What follows is a strange movie: a combination of political satire and giant monster flick. Godzilla itself is seen here in one of its most frightening incarnations. In other films in the franchise, writers have always let the viewer sympathize in one way or another with Godzilla, or at least, provided some way of relating to it. Here, Godzilla is a force of pure destruction, impersonal and unknowable. The main characters refer to it as a “god of destruction” and there is even a scene where the hysterical Tokyo population chant his name, as if worshipping it.

The movie has an apocalyptic feeling to it, with a sense of impending doom as the characters, all government officials, search in desperation for a way to stop the monster’s onslaught without involving the United States proposed solution: thermonuclear bombs.

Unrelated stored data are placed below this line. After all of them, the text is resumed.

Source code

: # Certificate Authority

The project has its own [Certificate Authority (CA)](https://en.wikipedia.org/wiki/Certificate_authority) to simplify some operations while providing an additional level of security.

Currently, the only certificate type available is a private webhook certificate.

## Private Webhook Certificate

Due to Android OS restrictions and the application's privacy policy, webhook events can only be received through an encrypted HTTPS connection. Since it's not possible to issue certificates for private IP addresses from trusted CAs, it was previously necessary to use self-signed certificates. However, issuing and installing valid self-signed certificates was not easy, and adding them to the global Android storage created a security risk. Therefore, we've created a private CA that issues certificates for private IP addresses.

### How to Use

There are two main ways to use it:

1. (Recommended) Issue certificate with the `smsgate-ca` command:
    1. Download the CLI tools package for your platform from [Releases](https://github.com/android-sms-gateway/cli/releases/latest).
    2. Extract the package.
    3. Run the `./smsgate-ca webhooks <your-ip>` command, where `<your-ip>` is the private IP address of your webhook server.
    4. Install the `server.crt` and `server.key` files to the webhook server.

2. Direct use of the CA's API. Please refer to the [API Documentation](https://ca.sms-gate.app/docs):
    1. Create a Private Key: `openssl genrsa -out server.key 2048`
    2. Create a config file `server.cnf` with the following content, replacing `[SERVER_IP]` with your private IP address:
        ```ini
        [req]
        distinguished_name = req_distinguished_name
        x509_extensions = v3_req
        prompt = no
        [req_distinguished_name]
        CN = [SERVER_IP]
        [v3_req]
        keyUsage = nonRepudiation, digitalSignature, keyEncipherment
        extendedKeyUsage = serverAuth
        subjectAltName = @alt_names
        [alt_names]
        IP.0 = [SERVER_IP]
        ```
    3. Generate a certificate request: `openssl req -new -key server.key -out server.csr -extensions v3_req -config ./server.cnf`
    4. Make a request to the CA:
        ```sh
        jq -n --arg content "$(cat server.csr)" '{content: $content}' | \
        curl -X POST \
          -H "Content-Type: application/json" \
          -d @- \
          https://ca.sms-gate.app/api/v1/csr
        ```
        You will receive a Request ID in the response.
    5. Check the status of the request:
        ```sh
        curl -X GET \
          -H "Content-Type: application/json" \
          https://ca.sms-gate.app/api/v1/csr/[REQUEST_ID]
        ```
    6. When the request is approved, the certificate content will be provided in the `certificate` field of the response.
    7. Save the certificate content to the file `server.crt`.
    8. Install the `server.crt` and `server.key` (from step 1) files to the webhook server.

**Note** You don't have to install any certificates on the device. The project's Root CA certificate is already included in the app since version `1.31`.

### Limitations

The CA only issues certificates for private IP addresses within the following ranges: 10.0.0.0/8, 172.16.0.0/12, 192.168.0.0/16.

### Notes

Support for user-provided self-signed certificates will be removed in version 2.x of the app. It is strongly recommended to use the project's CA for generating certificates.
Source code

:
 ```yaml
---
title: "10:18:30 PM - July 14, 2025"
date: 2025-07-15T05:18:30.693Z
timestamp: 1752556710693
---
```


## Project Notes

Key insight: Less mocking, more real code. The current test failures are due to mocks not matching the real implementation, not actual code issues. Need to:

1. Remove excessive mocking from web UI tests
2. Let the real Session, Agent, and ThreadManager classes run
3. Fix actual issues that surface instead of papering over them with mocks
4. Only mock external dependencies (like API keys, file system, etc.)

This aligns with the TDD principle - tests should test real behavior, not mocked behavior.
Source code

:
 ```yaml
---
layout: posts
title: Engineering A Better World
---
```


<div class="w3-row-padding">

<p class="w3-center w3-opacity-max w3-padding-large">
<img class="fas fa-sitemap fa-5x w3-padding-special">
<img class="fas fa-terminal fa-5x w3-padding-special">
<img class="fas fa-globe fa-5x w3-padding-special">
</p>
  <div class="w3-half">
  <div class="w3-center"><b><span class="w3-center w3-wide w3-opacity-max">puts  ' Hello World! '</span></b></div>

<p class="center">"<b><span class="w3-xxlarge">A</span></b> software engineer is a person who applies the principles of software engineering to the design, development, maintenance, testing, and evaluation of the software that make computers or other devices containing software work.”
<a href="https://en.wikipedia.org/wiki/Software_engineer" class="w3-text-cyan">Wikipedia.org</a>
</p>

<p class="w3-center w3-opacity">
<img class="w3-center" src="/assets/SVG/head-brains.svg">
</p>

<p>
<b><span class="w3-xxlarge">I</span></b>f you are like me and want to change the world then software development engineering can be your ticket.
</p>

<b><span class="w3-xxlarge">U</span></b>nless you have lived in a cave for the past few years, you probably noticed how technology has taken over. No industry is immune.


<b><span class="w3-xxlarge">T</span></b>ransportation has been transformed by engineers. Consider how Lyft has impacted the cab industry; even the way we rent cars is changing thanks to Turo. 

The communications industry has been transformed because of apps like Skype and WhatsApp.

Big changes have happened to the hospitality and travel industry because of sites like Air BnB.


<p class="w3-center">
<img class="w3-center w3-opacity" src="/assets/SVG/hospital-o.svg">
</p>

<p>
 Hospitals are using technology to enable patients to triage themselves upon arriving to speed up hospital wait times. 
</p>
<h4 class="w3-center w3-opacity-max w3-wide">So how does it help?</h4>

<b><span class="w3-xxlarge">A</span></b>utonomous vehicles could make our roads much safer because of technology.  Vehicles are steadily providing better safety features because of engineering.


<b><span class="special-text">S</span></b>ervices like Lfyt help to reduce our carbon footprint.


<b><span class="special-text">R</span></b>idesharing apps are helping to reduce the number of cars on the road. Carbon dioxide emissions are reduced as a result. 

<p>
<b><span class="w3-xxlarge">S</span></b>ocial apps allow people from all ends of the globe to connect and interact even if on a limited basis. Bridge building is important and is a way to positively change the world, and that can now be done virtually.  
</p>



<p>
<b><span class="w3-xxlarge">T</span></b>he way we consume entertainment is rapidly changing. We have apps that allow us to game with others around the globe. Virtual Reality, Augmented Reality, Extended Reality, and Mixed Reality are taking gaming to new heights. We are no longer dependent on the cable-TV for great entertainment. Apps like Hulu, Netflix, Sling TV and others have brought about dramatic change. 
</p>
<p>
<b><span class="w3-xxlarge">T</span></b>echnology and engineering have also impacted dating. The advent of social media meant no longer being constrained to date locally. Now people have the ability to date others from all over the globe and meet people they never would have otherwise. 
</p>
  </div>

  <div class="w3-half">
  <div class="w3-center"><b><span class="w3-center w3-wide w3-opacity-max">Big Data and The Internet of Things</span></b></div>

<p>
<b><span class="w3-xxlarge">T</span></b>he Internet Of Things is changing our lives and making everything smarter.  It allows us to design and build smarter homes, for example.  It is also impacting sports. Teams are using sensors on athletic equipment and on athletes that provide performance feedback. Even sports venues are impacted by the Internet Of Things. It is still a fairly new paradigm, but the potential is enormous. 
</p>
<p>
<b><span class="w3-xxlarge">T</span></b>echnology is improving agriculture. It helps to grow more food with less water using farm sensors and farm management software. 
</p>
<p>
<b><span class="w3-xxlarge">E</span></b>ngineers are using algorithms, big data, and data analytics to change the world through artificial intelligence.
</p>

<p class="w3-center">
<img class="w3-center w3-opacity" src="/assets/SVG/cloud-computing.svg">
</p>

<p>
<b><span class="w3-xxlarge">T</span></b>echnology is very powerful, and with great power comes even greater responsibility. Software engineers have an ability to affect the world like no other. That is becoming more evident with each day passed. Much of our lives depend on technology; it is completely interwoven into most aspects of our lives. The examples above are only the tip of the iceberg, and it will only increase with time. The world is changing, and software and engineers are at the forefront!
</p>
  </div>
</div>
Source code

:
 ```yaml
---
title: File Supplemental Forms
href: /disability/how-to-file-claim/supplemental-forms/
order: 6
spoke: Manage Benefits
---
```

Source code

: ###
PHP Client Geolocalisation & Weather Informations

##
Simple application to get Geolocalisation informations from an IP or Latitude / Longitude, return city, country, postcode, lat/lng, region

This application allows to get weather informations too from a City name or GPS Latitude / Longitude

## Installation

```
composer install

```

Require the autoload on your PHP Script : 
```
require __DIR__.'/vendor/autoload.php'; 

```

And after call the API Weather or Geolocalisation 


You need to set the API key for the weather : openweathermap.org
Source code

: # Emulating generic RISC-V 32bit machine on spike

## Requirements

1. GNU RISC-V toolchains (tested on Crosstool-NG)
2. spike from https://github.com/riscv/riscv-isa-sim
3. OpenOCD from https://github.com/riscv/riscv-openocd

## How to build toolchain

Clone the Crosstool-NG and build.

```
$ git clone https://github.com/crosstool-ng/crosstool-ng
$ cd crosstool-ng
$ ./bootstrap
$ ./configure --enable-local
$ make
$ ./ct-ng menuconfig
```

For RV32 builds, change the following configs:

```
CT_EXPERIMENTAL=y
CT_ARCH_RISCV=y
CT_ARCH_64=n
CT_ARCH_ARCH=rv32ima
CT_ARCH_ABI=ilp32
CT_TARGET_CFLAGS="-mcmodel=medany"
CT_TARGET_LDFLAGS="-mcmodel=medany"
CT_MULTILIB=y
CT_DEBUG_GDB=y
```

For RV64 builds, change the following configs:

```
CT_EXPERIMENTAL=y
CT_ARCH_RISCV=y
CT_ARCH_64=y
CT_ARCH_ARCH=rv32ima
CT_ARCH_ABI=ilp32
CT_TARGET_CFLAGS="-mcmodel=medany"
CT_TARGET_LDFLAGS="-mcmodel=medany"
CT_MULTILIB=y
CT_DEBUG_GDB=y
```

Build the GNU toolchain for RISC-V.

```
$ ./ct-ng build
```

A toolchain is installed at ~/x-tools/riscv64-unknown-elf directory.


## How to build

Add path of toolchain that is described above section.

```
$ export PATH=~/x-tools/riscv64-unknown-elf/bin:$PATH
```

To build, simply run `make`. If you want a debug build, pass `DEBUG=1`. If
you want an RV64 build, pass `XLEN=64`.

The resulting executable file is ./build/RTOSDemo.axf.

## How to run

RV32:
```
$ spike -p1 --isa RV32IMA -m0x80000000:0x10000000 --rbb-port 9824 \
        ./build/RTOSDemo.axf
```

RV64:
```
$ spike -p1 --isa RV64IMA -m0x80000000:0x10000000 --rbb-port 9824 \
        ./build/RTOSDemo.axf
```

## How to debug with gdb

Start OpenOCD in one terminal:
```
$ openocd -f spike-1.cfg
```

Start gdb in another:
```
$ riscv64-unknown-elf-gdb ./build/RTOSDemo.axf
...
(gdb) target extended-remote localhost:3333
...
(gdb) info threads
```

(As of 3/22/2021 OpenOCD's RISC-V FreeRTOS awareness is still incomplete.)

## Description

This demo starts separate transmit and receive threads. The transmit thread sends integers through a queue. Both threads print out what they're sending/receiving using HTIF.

The nuclear threat is omnipresent throughout the movie. Godzilla itself started as a metaphor for the nuclear problem. Here the implications are clear: the monster is indestructible and uncontainable, and in the end it is only just stopped for the time being; no one can turn back time and stop atomic bombs from being developed, we have to just accept that we are living in a world with such a threat.

The other half of the movie is also pretty typical Godzilla fare, at least in its Japanese versions: scientists and government bureaucrats sitting around in meetings, talking and trying to figure out a way of stopping the menace. Here, Anno and Higuchi resort to a clever satire of the Japanese government, presenting it as moored in endless bureaucracy and demonstrations of a, we are suggested, misguided sense of honor and ritual which slows what should be fast and critical proceedings. The top-of-the-rung leaders are presented as out of touch, aloof and borderline useless people, while the young hotshot bureaucrats are seen as cool, slick people who think outside the box and eventually find a solution: a McGuffin formula that eventually freezes Godzilla on the spot.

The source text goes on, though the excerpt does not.